Ever since, I dread hearing the word hail in weather forecasts, wondering if we will be smitten again by wrecking balls from the heavens.
It is a period of history forever frozen in time not just for me but for many in Berks County who had their cars, homes and businesses hammered by hail on that day that lives in infamy.
It was so alarmingly, screamingly surreal having the weather deal destruction more adroitly than a blackjack dealer in this part of the country.
Weren’t storms of this nature the province of the Southern and Midwestern states where violent weather routinely chews up real estate like greedy developers?
With the sky suddenly blacker than Hitler’s heart, the storm hit with searing, sudden fury.
It nailed me in my car.
Hell from above unleashed its wrath upon myself and my fellow motorists on the West Shore Bypass.
The hail and the rain were so relentless that everybody stopped their cars because the assault was blinding.
I felt like a hapless surfer caught in an immense, violent wave as trouble kept pouring over me — but this was a frozen wave fissuring and fracturing my windshield as I sat helpless behind the wheel.
I felt as if my guardian angel had just blown a wing because he was conspicuously MIA as I was being strafed.
So many thoughts were rattling around in my head as the hail teed off on my car, triggering these terrible tick-tocks in my cranium.
One of those thoughts was … did I suddenly wind up in Oklahoma?
Another was … never snicker again at any doomsday talk of Armageddon and Apocalypse huddling up.
After what seemed an eternity, the hail and the rain ceased.
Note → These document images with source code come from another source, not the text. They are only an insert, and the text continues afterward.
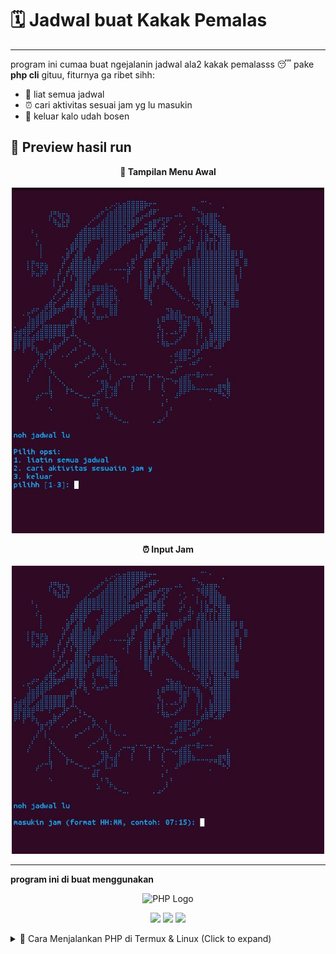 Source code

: # 🗓️ Jadwal buat Kakak Pemalas  

---

program ini cumaa buat ngejalanin jadwal ala2 kakak pemalasss 😴 pake **php cli** gituu, fiturnya ga ribet sihh:  
- 📖 liat semua jadwal  
- ⏰ cari aktivitas sesuai jam yg lu masukin  
- 🚪 keluar kalo udah bosen  

## 📸 Preview hasil run  

<p align="center">  
  <b>📌 Tampilan Menu Awal</b><br><br>  
  <img src="assets/preview.jpg" alt="menu" width="500">  
</p>  

<p align="center">  
  <b>⏰  Input Jam</b><br><br>  
  <img src="assets/preview 2.jpg" alt="input" width="500">  
</p>

---
**program ini di buat menggunakan**

<p align="center">
  <img src="https://www.php.net/images/logos/new-php-logo.svg" alt="PHP Logo" width="150"/>
</p>

<p align="center">
  <img src="https://img.shields.io/badge/Language-PHP-777BB4?style=for-the-badge&logo=php&logoColor=white"/>
  <img src="https://img.shields.io/badge/Terminal-Termux-000000?style=for-the-badge&logo=android&logoColor=green"/>
  <img src="https://img.shields.io/badge/System-Linux-FCC624?style=for-the-badge&logo=linux&logoColor=black"/>
</p>


<details>
 <summary> 🚀 Cara Menjalankan PHP di Termux & Linux (Click to expand)</summary>

## 📱 Termux (Android)

 1. Update & Upgrade
pkg update && pkg upgrade -y

 2. Install PHP
pkg install php -y

 3. Cek versi PHP
php -v

 4. Jalankan file PHP
php index.php

 5. Jalankan PHP server (opsional)
php -S localhost:8080

---
## 💻 Linux (PC/laptop)


 1. Update sistem
sudo apt update && sudo apt upgrade -y

 2. Install PHP
sudo apt install php -y

 3. Cek versi PHP
php -v

 4. Jalankan file PHP
php index.php

 5. Jalankan PHP server (opsional)
php -S localhost:8000

</summary>

## 🎉 Penutup  


Itu aja program jadwal hari Senin untuk Kaka pemalas yang aku buat. Program ini simpel banget tapi bisa dipakai buat latihan coding biar lebih paham dasar-dasarnya.
dan kalau ada salah-salah dan kode berantakan yaa maaaf namanya juga masih belajar 😅✌️


<p align="center">
  Dibuat dengan ❤️ oleh [Nanaa Sigma]
</p> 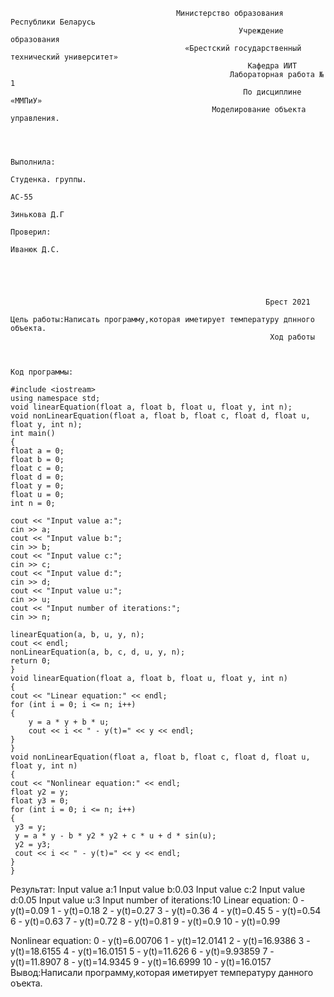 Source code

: ﻿                                         Министерство образования Республики Беларусь
                                                       Учреждение образования
                                           «Брестский государственный технический университет»
                                                         Кафедра ИИТ
                                                     Лабораторная работа № 1
                                                        По дисциплине «ММПиУ»
                                                 Моделирование объекта управления.



                                                                                                                 Выполнила:
                                                                                                                 Студенка. группы. 
                                                                                                                 АС-55
                                                                                                                 Зинькова Д.Г
                                                                                                                 Проверил:
                                                                                                                  Иванюк Д.C.
                                                                                                                                                            
                                                                                                                                                            
                                                                                                                                                            
                                                                                                                                                            
                                                                                                                                                            
                                                             Брест 2021
                                                           
    Цель работы:Написать программу,которая иметирует температуру дпнного объекта.
                                                              Ход работы
                                                          
                                                          

    Код программы:

    #include <iostream>
    using namespace std;
    void linearEquation(float a, float b, float u, float y, int n);
    void nonLinearEquation(float a, float b, float c, float d, float u, float y, int n);
    int main()
    {
    float a = 0;
    float b = 0;
    float c = 0;
    float d = 0;
    float y = 0;
    float u = 0;
    int n = 0;
    
    cout << "Input value a:";
    cin >> a;
    cout << "Input value b:";
    cin >> b;
    cout << "Input value c:";
    cin >> c;
    cout << "Input value d:";
    cin >> d;
    cout << "Input value u:";
    cin >> u;
    cout << "Input number of iterations:";
    cin >> n;

    linearEquation(a, b, u, y, n);
    cout << endl;
    nonLinearEquation(a, b, c, d, u, y, n);
    return 0;
    }
    void linearEquation(float a, float b, float u, float y, int n)
    {
    cout << "Linear equation:" << endl;
    for (int i = 0; i <= n; i++)
    {
        y = a * y + b * u;
        cout << i << " - y(t)=" << y << endl;
    }
    }
    void nonLinearEquation(float a, float b, float c, float d, float u, float y, int n)
    {
    cout << "Nonlinear equation:" << endl;
    float y2 = y;
    float y3 = 0;
    for (int i = 0; i <= n; i++)
    {
     y3 = y;
     y = a * y - b * y2 * y2 + c * u + d * sin(u);
     y2 = y3;
     cout << i << " - y(t)=" << y << endl;
    }
    }
   
   
   
   
   Результат:
   Input value a:1
Input value b:0.03
Input value c:2
Input value d:0.05
Input value u:3
Input number of iterations:10
Linear equation:
0 - y(t)=0.09
1 - y(t)=0.18
2 - y(t)=0.27
3 - y(t)=0.36
4 - y(t)=0.45
5 - y(t)=0.54
6 - y(t)=0.63
7 - y(t)=0.72
8 - y(t)=0.81
9 - y(t)=0.9
10 - y(t)=0.99

Nonlinear equation:
0 - y(t)=6.00706
1 - y(t)=12.0141
2 - y(t)=16.9386
3 - y(t)=18.6155
4 - y(t)=16.0151
5 - y(t)=11.626
6 - y(t)=9.93859
7 - y(t)=11.8907
8 - y(t)=14.9345
9 - y(t)=16.6999
10 - y(t)=16.0157
Вывод:Написали программу,которая иметирует температуру данного оъекта.
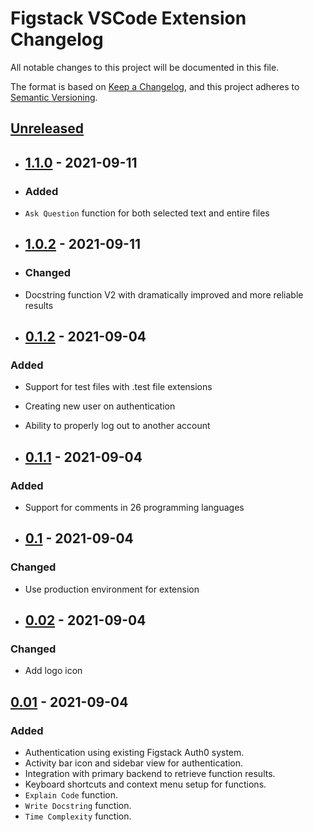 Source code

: # Figstack VSCode Extension Changelog

All notable changes to this project will be documented in this file.

The format is based on [Keep a Changelog](https://keepachangelog.com/en/1.0.0/),
and this project adheres to [Semantic Versioning](https://semver.org/spec/v2.0.0.html).

## [Unreleased]

- ## [1.1.0] - 2021-09-11

- ### Added

- `Ask Question` function for both selected text and entire files

- ## [1.0.2] - 2021-09-11

- ### Changed

- Docstring function V2 with dramatically improved and more reliable results

- ## [0.1.2] - 2021-09-04

### Added

- Support for test files with .test file extensions
- Creating new user on authentication
- Ability to properly log out to another account

- ## [0.1.1] - 2021-09-04

### Added

- Support for comments in 26 programming languages

- ## [0.1] - 2021-09-04

### Changed

- Use production environment for extension

- ## [0.02] - 2021-09-04

### Changed

- Add logo icon

## [0.01] - 2021-09-04

### Added

- Authentication using existing Figstack Auth0 system.
- Activity bar icon and sidebar view for authentication.
- Integration with primary backend to retrieve function results.
- Keyboard shortcuts and context menu setup for functions.
- `Explain Code` function.
- `Write Docstring` function.
- `Time Complexity` function.

[Unreleased]: https://github.com/figstack/vscode
[1.1.0]: https://github.com/figstack/vscode
[1.0.2]: https://github.com/figstack/vscode
[0.1.2]: https://github.com/figstack/vscode
[0.1.1]: https://github.com/figstack/vscode
[0.1]: https://github.com/figstack/vscode
[0.02]: https://github.com/figstack/vscode
[0.01]: https://github.com/figstack/vscode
But we couldn’t drive away because the fog was thicker than a Russian novel.
When it finally lifted and we pulled away, our tires spun on the ice.
In fact, the storm dumped so much hail that PennDOT had to deploy its plows to clear the roads, a bizarre occurrence on the cusp of the Memorial Day holiday weekend.
My car was totaled and that was a bummer.
But my car quickly became an afterthought when I learned that the hail storm had shelled my home and neighborhood — chewing up roofs, siding, water gutters, downspouts, decks and windows with mindless abandon.
Debris littered the landscape.
Our neighborhood looked as if an army of giant robots wielding menacing machine guns had opened fire on our homes.
Folks had impassioned chats with their deity as they peered into the gargantuan void of despair.
Our neighborhood was redolent with the musk of soul-numbing loss. It looked like a war zone.
We all were wondering if there possibly could be enough glue and duct tape in the world to put everything back the way it once was.
Fortunately, we have insurance companies and folks who specialize in smoothing out the dents in ugly ducklings.
In time, after being immersed in insurance claims, roofers and contractors, our neighborhood returned better than ever.
When disaster strikes, you just have to focus and clear the rubble one sheared shard at a time.
It is true that we draw fire and strength from adversity.
But once is enough.
Ever since, I consider hail to be the foulest four-letter word of all.
And when May arrives each year, I don’t think of May flowers.
I think of Mayday the distress signal.